スティーブ・ジョブズ氏が語る「顧客満足」顧客満足から顧客感動へ
2011年10月5日、アップル社の立役者として名高いスティーブ・ジョブズ氏が死去しました。
デザインや操作性への評価が高いパソコン、Macintoshは元々有名でしたが、近年ではiPhoneやiPadが大ヒットしたことで、日本でも著名な経営者となりました。
日本通で和食好き、仏教徒とも言われるジョブズ。強烈な個性は トラブルメーカーであると同時に稀代のプレゼンターとして数々の名言を残しています。既にその伝記的な書籍もありますし、今後も折に触れて、その名や言葉は私たちの目にとまることになるでしょう。
そんな中、一つの言葉を挙げてみたいと思います。
「消費者に、何が欲しいかを聞いてそれを与えるだけではいけない。製品をデザインするのはとても難しい。

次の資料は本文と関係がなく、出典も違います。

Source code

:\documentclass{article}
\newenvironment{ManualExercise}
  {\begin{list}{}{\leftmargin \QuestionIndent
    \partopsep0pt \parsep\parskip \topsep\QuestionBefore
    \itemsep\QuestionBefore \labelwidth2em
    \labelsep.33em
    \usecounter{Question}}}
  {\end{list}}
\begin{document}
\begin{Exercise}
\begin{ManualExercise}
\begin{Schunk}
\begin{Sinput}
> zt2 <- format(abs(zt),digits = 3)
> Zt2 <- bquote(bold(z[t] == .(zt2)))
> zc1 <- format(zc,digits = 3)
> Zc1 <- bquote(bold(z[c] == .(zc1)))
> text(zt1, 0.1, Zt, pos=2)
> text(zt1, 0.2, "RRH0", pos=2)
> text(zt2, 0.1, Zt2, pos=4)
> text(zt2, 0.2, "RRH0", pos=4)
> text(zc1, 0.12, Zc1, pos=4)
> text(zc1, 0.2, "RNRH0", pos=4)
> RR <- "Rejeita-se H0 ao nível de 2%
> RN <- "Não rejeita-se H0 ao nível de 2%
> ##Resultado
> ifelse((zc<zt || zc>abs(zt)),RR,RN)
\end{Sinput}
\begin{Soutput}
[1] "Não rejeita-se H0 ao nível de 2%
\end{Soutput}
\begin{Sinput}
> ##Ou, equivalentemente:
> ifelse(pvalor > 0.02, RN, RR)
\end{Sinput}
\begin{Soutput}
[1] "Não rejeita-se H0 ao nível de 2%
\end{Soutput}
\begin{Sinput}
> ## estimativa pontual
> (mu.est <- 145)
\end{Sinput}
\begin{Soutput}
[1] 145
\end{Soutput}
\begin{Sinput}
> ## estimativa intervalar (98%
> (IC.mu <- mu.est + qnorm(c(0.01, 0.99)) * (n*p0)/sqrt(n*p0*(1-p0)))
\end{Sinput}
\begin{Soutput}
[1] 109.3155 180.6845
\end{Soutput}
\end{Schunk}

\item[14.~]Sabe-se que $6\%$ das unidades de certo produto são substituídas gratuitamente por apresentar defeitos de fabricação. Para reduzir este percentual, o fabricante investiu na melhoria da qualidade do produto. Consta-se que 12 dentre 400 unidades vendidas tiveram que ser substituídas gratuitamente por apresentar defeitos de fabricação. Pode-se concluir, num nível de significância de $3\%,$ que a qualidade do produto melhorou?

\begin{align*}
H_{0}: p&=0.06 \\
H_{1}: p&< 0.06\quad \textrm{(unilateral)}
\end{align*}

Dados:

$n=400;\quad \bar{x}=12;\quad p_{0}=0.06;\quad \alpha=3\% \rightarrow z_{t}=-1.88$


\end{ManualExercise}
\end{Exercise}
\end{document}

多くの場合、人は形にして見せてもらうまで自分は何が欲しいのか わからないものだ」(スティーブ・ジョブズ)
かなり有名な言葉ですので、聞いたことのある方は多いでしょう。
一方で、ジョブズの言葉ではありませんが、このような言葉も存在します。
「顧客の声を聞き、それに応えることが一番大事」
ジョブズの言葉からは少し矛盾のある言葉にも見えますが、まとめ直せば「顧客からのニーズを理解するのは第一歩としては大事だが、それだけでは足りない。ニーズを理解した上で、顧客が自覚できていない潜在的なニーズ(喜び)を提供しなければならない」といったところでしょうか。

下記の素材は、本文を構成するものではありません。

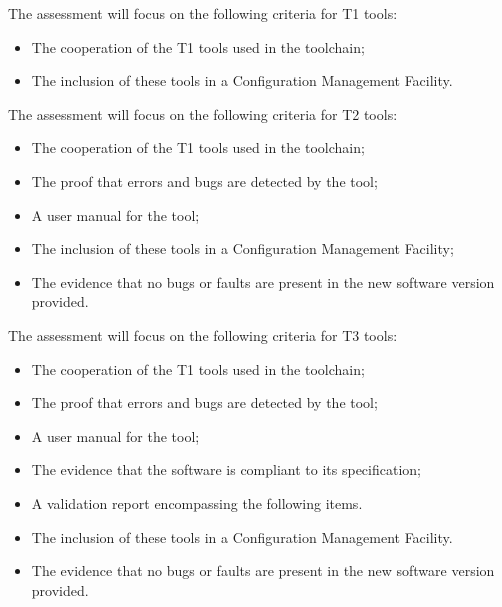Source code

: \documentclass{template/openetcs_article}
\begin{document}
The assessment will focus on the following criteria for T1 tools:
\begin{itemize}
\item The cooperation of the T1 tools used in the toolchain;
\item The inclusion of these tools in a Configuration Management Facility.
\end{itemize}

The assessment will focus on the following criteria for T2 tools:
\begin{itemize}
\item The cooperation of the T1 tools used in the toolchain;
\item The proof that errors and bugs are detected by the tool;
\item A user manual for the tool;
\item The inclusion of these tools in a Configuration Management Facility;
\item The evidence that no bugs or faults are present in the new software version provided.
\end{itemize}

The assessment will focus on the following criteria for T3 tools:
\begin{itemize}
\item The cooperation of the T1 tools used in the toolchain;
\item The proof that errors and bugs are detected by the tool;
\item A user manual for the tool;
\item The evidence that the software is compliant to its specification;
\item A validation report encompassing the following items.
\item The inclusion of these tools in a Configuration Management Facility.
\item The evidence that no bugs or faults are present in the new software version provided.
\end{itemize}
\end{document}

この解釈は、経営に関する言葉としてよく使われる、「顧客満足」という単語からも説明ができます。今回は、この点についてお伝えしようと思います。
「顧客満足」の間違い
今日、デフレ経済と言われる世の中においては
需要<供給
ですから、商品をどんなにつくっても、それが売れるかどうかは別の問題です。そこで企業は、顧客満足度を引き上げることで自分達の会社の商品が指名されるようにしよう、と考え
- 顧客のデータベースをつくり、アンケートをとって、より顧客を知る
- そのデータベースを利用することで、顧客とのコンタクト機会を増やし成約率を上げる
- コンタクト履歴を累積していくことで、顧客のニーズを理解し満足度を向上させ、リピート率を上げる
…という流れで、顧客満足の向上に取り組んでいます。しかし、ジョブズの言う通り、これだけでは足りません。なぜなら、お客様には自ら自覚している顕在ニーズがありますが、その奥には、顕在ニーズが生まれる原因になっている「潜在ニーズ」が存在するから、です。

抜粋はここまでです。